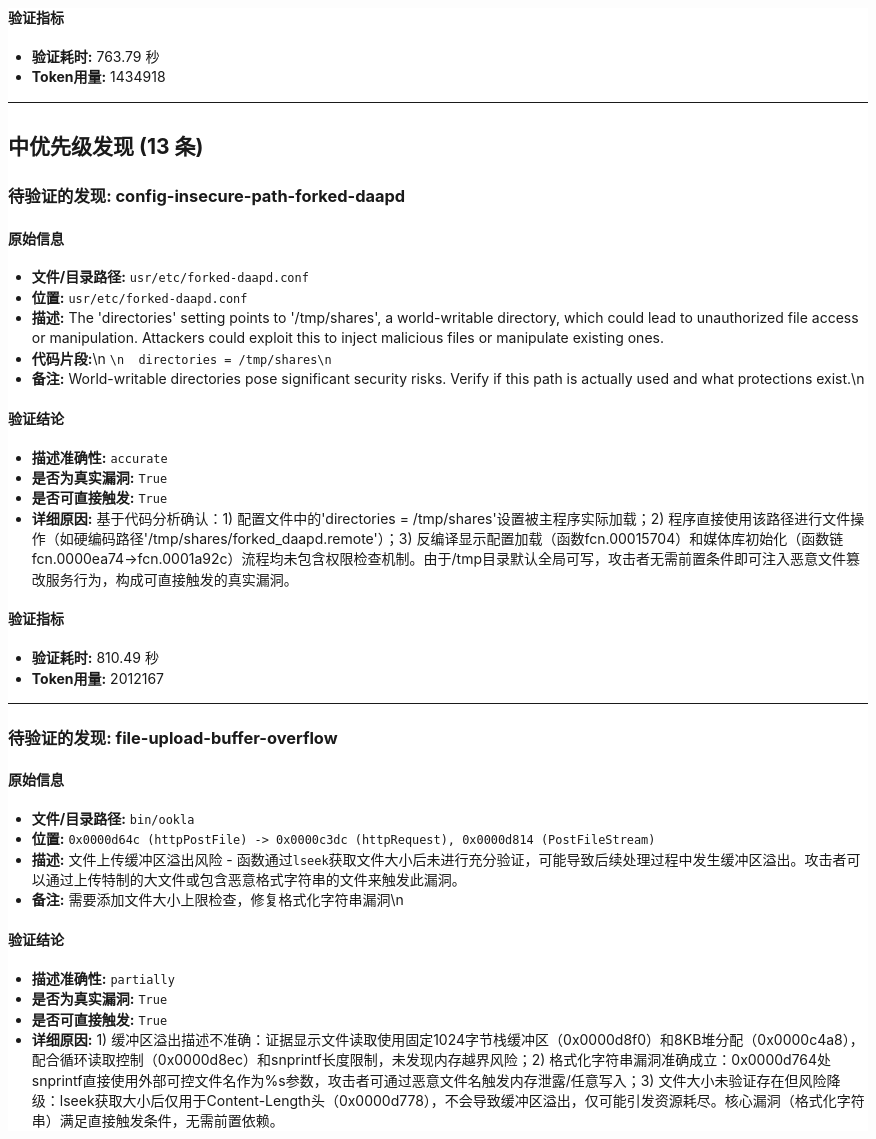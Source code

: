 #### 验证指标
- **验证耗时:** 763.79 秒
- **Token用量:** 1434918

---

## 中优先级发现 (13 条)

### 待验证的发现: config-insecure-path-forked-daapd

#### 原始信息
- **文件/目录路径:** `usr/etc/forked-daapd.conf`
- **位置:** `usr/etc/forked-daapd.conf`
- **描述:** The 'directories' setting points to '/tmp/shares', a world-writable directory, which could lead to unauthorized file access or manipulation. Attackers could exploit this to inject malicious files or manipulate existing ones.
- **代码片段:**\n  ```\n  directories = /tmp/shares\n  ```
- **备注:** World-writable directories pose significant security risks. Verify if this path is actually used and what protections exist.\n
#### 验证结论
- **描述准确性:** `accurate`
- **是否为真实漏洞:** `True`
- **是否可直接触发:** `True`
- **详细原因:** 基于代码分析确认：1) 配置文件中的'directories = /tmp/shares'设置被主程序实际加载；2) 程序直接使用该路径进行文件操作（如硬编码路径'/tmp/shares/forked_daapd.remote'）；3) 反编译显示配置加载（函数fcn.00015704）和媒体库初始化（函数链fcn.0000ea74→fcn.0001a92c）流程均未包含权限检查机制。由于/tmp目录默认全局可写，攻击者无需前置条件即可注入恶意文件篡改服务行为，构成可直接触发的真实漏洞。

#### 验证指标
- **验证耗时:** 810.49 秒
- **Token用量:** 2012167

---

### 待验证的发现: file-upload-buffer-overflow

#### 原始信息
- **文件/目录路径:** `bin/ookla`
- **位置:** `0x0000d64c (httpPostFile) -> 0x0000c3dc (httpRequest), 0x0000d814 (PostFileStream)`
- **描述:** 文件上传缓冲区溢出风险 - 函数通过`lseek`获取文件大小后未进行充分验证，可能导致后续处理过程中发生缓冲区溢出。攻击者可以通过上传特制的大文件或包含恶意格式字符串的文件来触发此漏洞。
- **备注:** 需要添加文件大小上限检查，修复格式化字符串漏洞\n
#### 验证结论
- **描述准确性:** `partially`
- **是否为真实漏洞:** `True`
- **是否可直接触发:** `True`
- **详细原因:** 1) 缓冲区溢出描述不准确：证据显示文件读取使用固定1024字节栈缓冲区（0x0000d8f0）和8KB堆分配（0x0000c4a8），配合循环读取控制（0x0000d8ec）和snprintf长度限制，未发现内存越界风险；2) 格式化字符串漏洞准确成立：0x0000d764处snprintf直接使用外部可控文件名作为%s参数，攻击者可通过恶意文件名触发内存泄露/任意写入；3) 文件大小未验证存在但风险降级：lseek获取大小后仅用于Content-Length头（0x0000d778），不会导致缓冲区溢出，仅可能引发资源耗尽。核心漏洞（格式化字符串）满足直接触发条件，无需前置依赖。
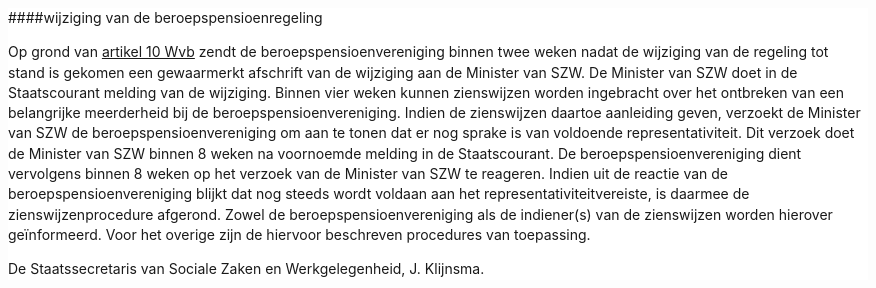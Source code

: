 ####wijziging van de beroepspensioenregeling

Op grond van [artikel 10 Wvb](../../../../../../../../wet/wet/verplichte/beroepspensioenregeling/BWBR0018831/README.md) zendt de beroepspensioenvereniging binnen twee weken nadat de wijziging van de regeling tot stand is gekomen een gewaarmerkt afschrift van de wijziging aan de Minister van SZW. De Minister van SZW doet in de Staatscourant melding van de wijziging. Binnen vier weken kunnen zienswijzen worden ingebracht over het ontbreken van een belangrijke meerderheid bij de beroepspensioenvereniging. Indien de zienswijzen daartoe aanleiding geven, verzoekt de Minister van SZW de beroepspensioenvereniging om aan te tonen dat er nog sprake is van voldoende representativiteit. Dit verzoek doet de Minister van SZW binnen 8 weken na voornoemde melding in de Staatscourant. De beroepspensioenvereniging dient vervolgens binnen 8 weken op het verzoek van de Minister van SZW te reageren. Indien uit de reactie van de beroepspensioenvereniging blijkt dat nog steeds wordt voldaan aan het representativiteitvereiste, is daarmee de zienswijzenprocedure afgerond. Zowel de beroepspensioenvereniging als de indiener(s) van de zienswijzen worden hierover geïnformeerd. Voor het overige zijn de hiervoor beschreven procedures van toepassing.       

De 
Staatssecretaris van Sociale Zaken en Werkgelegenheid, 
J. Klijnsma.     
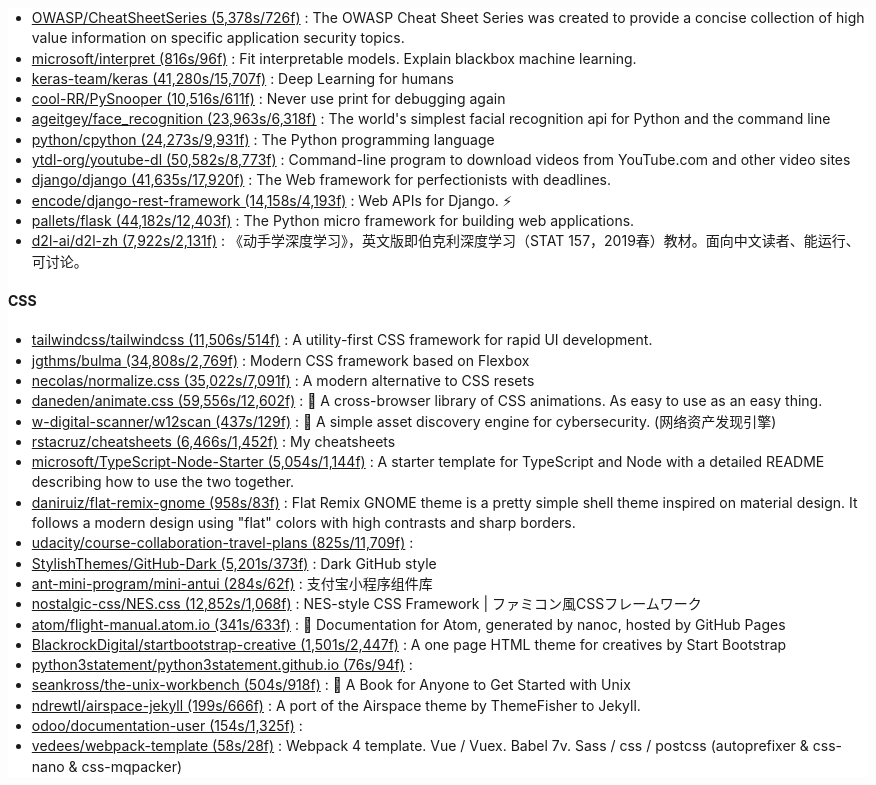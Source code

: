 * [OWASP/CheatSheetSeries (5,378s/726f)](https://github.com/OWASP/CheatSheetSeries) : The OWASP Cheat Sheet Series was created to provide a concise collection of high value information on specific application security topics.
* [microsoft/interpret (816s/96f)](https://github.com/microsoft/interpret) : Fit interpretable models. Explain blackbox machine learning.
* [keras-team/keras (41,280s/15,707f)](https://github.com/keras-team/keras) : Deep Learning for humans
* [cool-RR/PySnooper (10,516s/611f)](https://github.com/cool-RR/PySnooper) : Never use print for debugging again
* [ageitgey/face_recognition (23,963s/6,318f)](https://github.com/ageitgey/face_recognition) : The world's simplest facial recognition api for Python and the command line
* [python/cpython (24,273s/9,931f)](https://github.com/python/cpython) : The Python programming language
* [ytdl-org/youtube-dl (50,582s/8,773f)](https://github.com/ytdl-org/youtube-dl) : Command-line program to download videos from YouTube.com and other video sites
* [django/django (41,635s/17,920f)](https://github.com/django/django) : The Web framework for perfectionists with deadlines.
* [encode/django-rest-framework (14,158s/4,193f)](https://github.com/encode/django-rest-framework) : Web APIs for Django. ⚡️
* [pallets/flask (44,182s/12,403f)](https://github.com/pallets/flask) : The Python micro framework for building web applications.
* [d2l-ai/d2l-zh (7,922s/2,131f)](https://github.com/d2l-ai/d2l-zh) : 《动手学深度学习》，英文版即伯克利深度学习（STAT 157，2019春）教材。面向中文读者、能运行、可讨论。

#### CSS
* [tailwindcss/tailwindcss (11,506s/514f)](https://github.com/tailwindcss/tailwindcss) : A utility-first CSS framework for rapid UI development.
* [jgthms/bulma (34,808s/2,769f)](https://github.com/jgthms/bulma) : Modern CSS framework based on Flexbox
* [necolas/normalize.css (35,022s/7,091f)](https://github.com/necolas/normalize.css) : A modern alternative to CSS resets
* [daneden/animate.css (59,556s/12,602f)](https://github.com/daneden/animate.css) : 🍿 A cross-browser library of CSS animations. As easy to use as an easy thing.
* [w-digital-scanner/w12scan (437s/129f)](https://github.com/w-digital-scanner/w12scan) : 🚀 A simple asset discovery engine for cybersecurity. (网络资产发现引擎)
* [rstacruz/cheatsheets (6,466s/1,452f)](https://github.com/rstacruz/cheatsheets) : My cheatsheets
* [microsoft/TypeScript-Node-Starter (5,054s/1,144f)](https://github.com/microsoft/TypeScript-Node-Starter) : A starter template for TypeScript and Node with a detailed README describing how to use the two together.
* [daniruiz/flat-remix-gnome (958s/83f)](https://github.com/daniruiz/flat-remix-gnome) : Flat Remix GNOME theme is a pretty simple shell theme inspired on material design. It follows a modern design using "flat" colors with high contrasts and sharp borders.
* [udacity/course-collaboration-travel-plans (825s/11,709f)](https://github.com/udacity/course-collaboration-travel-plans) : 
* [StylishThemes/GitHub-Dark (5,201s/373f)](https://github.com/StylishThemes/GitHub-Dark) : Dark GitHub style
* [ant-mini-program/mini-antui (284s/62f)](https://github.com/ant-mini-program/mini-antui) : 支付宝小程序组件库
* [nostalgic-css/NES.css (12,852s/1,068f)](https://github.com/nostalgic-css/NES.css) : NES-style CSS Framework | ファミコン風CSSフレームワーク
* [atom/flight-manual.atom.io (341s/633f)](https://github.com/atom/flight-manual.atom.io) : 📖 Documentation for Atom, generated by nanoc, hosted by GitHub Pages
* [BlackrockDigital/startbootstrap-creative (1,501s/2,447f)](https://github.com/BlackrockDigital/startbootstrap-creative) : A one page HTML theme for creatives by Start Bootstrap
* [python3statement/python3statement.github.io (76s/94f)](https://github.com/python3statement/python3statement.github.io) : 
* [seankross/the-unix-workbench (504s/918f)](https://github.com/seankross/the-unix-workbench) : 🏡 A Book for Anyone to Get Started with Unix
* [ndrewtl/airspace-jekyll (199s/666f)](https://github.com/ndrewtl/airspace-jekyll) : A port of the Airspace theme by ThemeFisher to Jekyll.
* [odoo/documentation-user (154s/1,325f)](https://github.com/odoo/documentation-user) : 
* [vedees/webpack-template (58s/28f)](https://github.com/vedees/webpack-template) : Webpack 4 template. Vue / Vuex. Babel 7v. Sass / css / postcss (autoprefixer & css-nano & css-mqpacker)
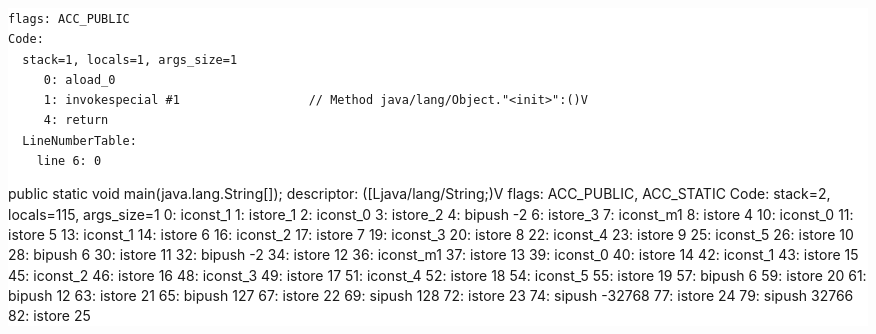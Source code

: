    flags: ACC_PUBLIC
    Code:
      stack=1, locals=1, args_size=1
         0: aload_0
         1: invokespecial #1                  // Method java/lang/Object."<init>":()V
         4: return
      LineNumberTable:
        line 6: 0

  public static void main(java.lang.String[]);
    descriptor: ([Ljava/lang/String;)V
    flags: ACC_PUBLIC, ACC_STATIC
    Code:
      stack=2, locals=115, args_size=1
         0: iconst_1
         1: istore_1
         2: iconst_0
         3: istore_2
         4: bipush        -2
         6: istore_3
         7: iconst_m1
         8: istore        4
        10: iconst_0
        11: istore        5
        13: iconst_1
        14: istore        6
        16: iconst_2
        17: istore        7
        19: iconst_3
        20: istore        8
        22: iconst_4
        23: istore        9
        25: iconst_5
        26: istore        10
        28: bipush        6
        30: istore        11
        32: bipush        -2
        34: istore        12
        36: iconst_m1
        37: istore        13
        39: iconst_0
        40: istore        14
        42: iconst_1
        43: istore        15
        45: iconst_2
        46: istore        16
        48: iconst_3
        49: istore        17
        51: iconst_4
        52: istore        18
        54: iconst_5
        55: istore        19
        57: bipush        6
        59: istore        20
        61: bipush        12
        63: istore        21
        65: bipush        127
        67: istore        22
        69: sipush        128
        72: istore        23
        74: sipush        -32768
        77: istore        24
        79: sipush        32766
        82: istore        25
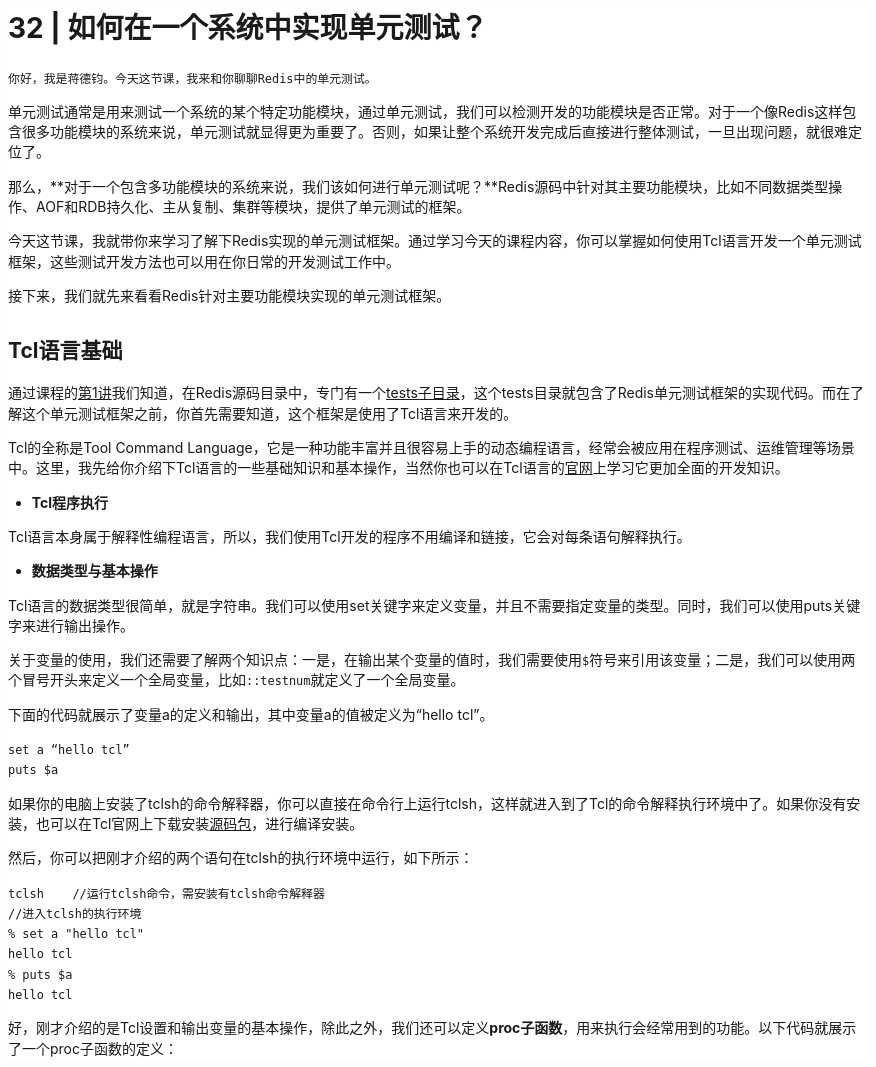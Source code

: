 # 32 | 如何在一个系统中实现单元测试？

    你好，我是蒋德钧。今天这节课，我来和你聊聊Redis中的单元测试。

单元测试通常是用来测试一个系统的某个特定功能模块，通过单元测试，我们可以检测开发的功能模块是否正常。对于一个像Redis这样包含很多功能模块的系统来说，单元测试就显得更为重要了。否则，如果让整个系统开发完成后直接进行整体测试，一旦出现问题，就很难定位了。

那么，**对于一个包含多功能模块的系统来说，我们该如何进行单元测试呢？**Redis源码中针对其主要功能模块，比如不同数据类型操作、AOF和RDB持久化、主从复制、集群等模块，提供了单元测试的框架。

今天这节课，我就带你来学习了解下Redis实现的单元测试框架。通过学习今天的课程内容，你可以掌握如何使用Tcl语言开发一个单元测试框架，这些测试开发方法也可以用在你日常的开发测试工作中。

接下来，我们就先来看看Redis针对主要功能模块实现的单元测试框架。

## Tcl语言基础

通过课程的[第1讲](https://time.geekbang.org/column/article/399866)我们知道，在Redis源码目录中，专门有一个[tests子目录](https://github.com/redis/redis/tree/5.0/tests)，这个tests目录就包含了Redis单元测试框架的实现代码。而在了解这个单元测试框架之前，你首先需要知道，这个框架是使用了Tcl语言来开发的。

Tcl的全称是Tool Command Language，它是一种功能丰富并且很容易上手的动态编程语言，经常会被应用在程序测试、运维管理等场景中。这里，我先给你介绍下Tcl语言的一些基础知识和基本操作，当然你也可以在Tcl语言的[官网](https://www.tcl.tk/)上学习它更加全面的开发知识。

*   **Tcl程序执行**

Tcl语言本身属于解释性编程语言，所以，我们使用Tcl开发的程序不用编译和链接，它会对每条语句解释执行。

*   **数据类型与基本操作**

Tcl语言的数据类型很简单，就是字符串。我们可以使用set关键字来定义变量，并且不需要指定变量的类型。同时，我们可以使用puts关键字来进行输出操作。

关于变量的使用，我们还需要了解两个知识点：一是，在输出某个变量的值时，我们需要使用`$`符号来引用该变量；二是，我们可以使用两个冒号开头来定义一个全局变量，比如`::testnum`就定义了一个全局变量。

下面的代码就展示了变量a的定义和输出，其中变量a的值被定义为“hello tcl”。

```plain
set a “hello tcl”
puts $a

```

如果你的电脑上安装了tclsh的命令解释器，你可以直接在命令行上运行tclsh，这样就进入到了Tcl的命令解释执行环境中了。如果你没有安装，也可以在Tcl官网上下载安装[源码包](https://www.tcl.tk/software/tcltk/8.6.html)，进行编译安装。

然后，你可以把刚才介绍的两个语句在tclsh的执行环境中运行，如下所示：

```plain
tclsh    //运行tclsh命令，需安装有tclsh命令解释器
//进入tclsh的执行环境
% set a "hello tcl"
hello tcl
% puts $a 
hello tcl

```

好，刚才介绍的是Tcl设置和输出变量的基本操作，除此之外，我们还可以定义**proc子函数**，用来执行会经常用到的功能。以下代码就展示了一个proc子函数的定义：
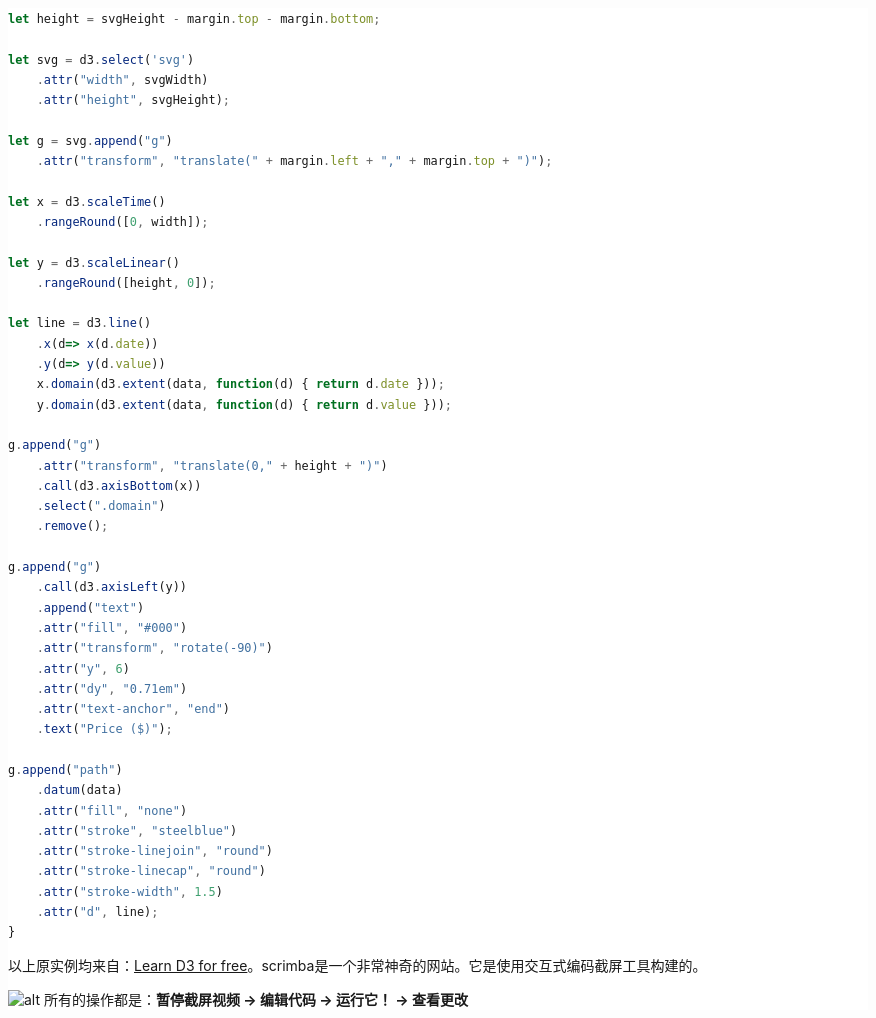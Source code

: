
 ```js
let height = svgHeight - margin.top - margin.bottom;

let svg = d3.select('svg')
    .attr("width", svgWidth)
    .attr("height", svgHeight);

let g = svg.append("g")
    .attr("transform", "translate(" + margin.left + "," + margin.top + ")");

let x = d3.scaleTime()
    .rangeRound([0, width]);

let y = d3.scaleLinear()
    .rangeRound([height, 0]);

let line = d3.line()
    .x(d=> x(d.date))
    .y(d=> y(d.value))
    x.domain(d3.extent(data, function(d) { return d.date }));
    y.domain(d3.extent(data, function(d) { return d.value }));

g.append("g")
    .attr("transform", "translate(0," + height + ")")
    .call(d3.axisBottom(x))
    .select(".domain")
    .remove();

g.append("g")
    .call(d3.axisLeft(y))
    .append("text")
    .attr("fill", "#000")
    .attr("transform", "rotate(-90)")
    .attr("y", 6)
    .attr("dy", "0.71em")
    .attr("text-anchor", "end")
    .text("Price ($)");

g.append("path")
    .datum(data)
    .attr("fill", "none")
    .attr("stroke", "steelblue")
    .attr("stroke-linejoin", "round")
    .attr("stroke-linecap", "round")
    .attr("stroke-width", 1.5)
    .attr("d", line);
}
```

以上原实例均来自：[Learn D3 for free](https://scrimba.com/g/gd3js)。scrimba是一个非常神奇的网站。它是使用交互式编码截屏工具构建的。

![alt](https://user-gold-cdn.xitu.io/2019/7/5/16bbe9d20e4a1f60?w=1200&h=571&f=gif&s=17190364)
所有的操作都是：**暂停截屏视频 → 编辑代码 → 运行它！ → 查看更改**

━━━━━━━━

# [Exercise details]
Every line in the data above that includes the word "目录路径" should be copied.

# [Task result]
- **文件/目录路径:** `usr/etc/forked-daapd.conf`
- **文件/目录路径:** `bin/ookla`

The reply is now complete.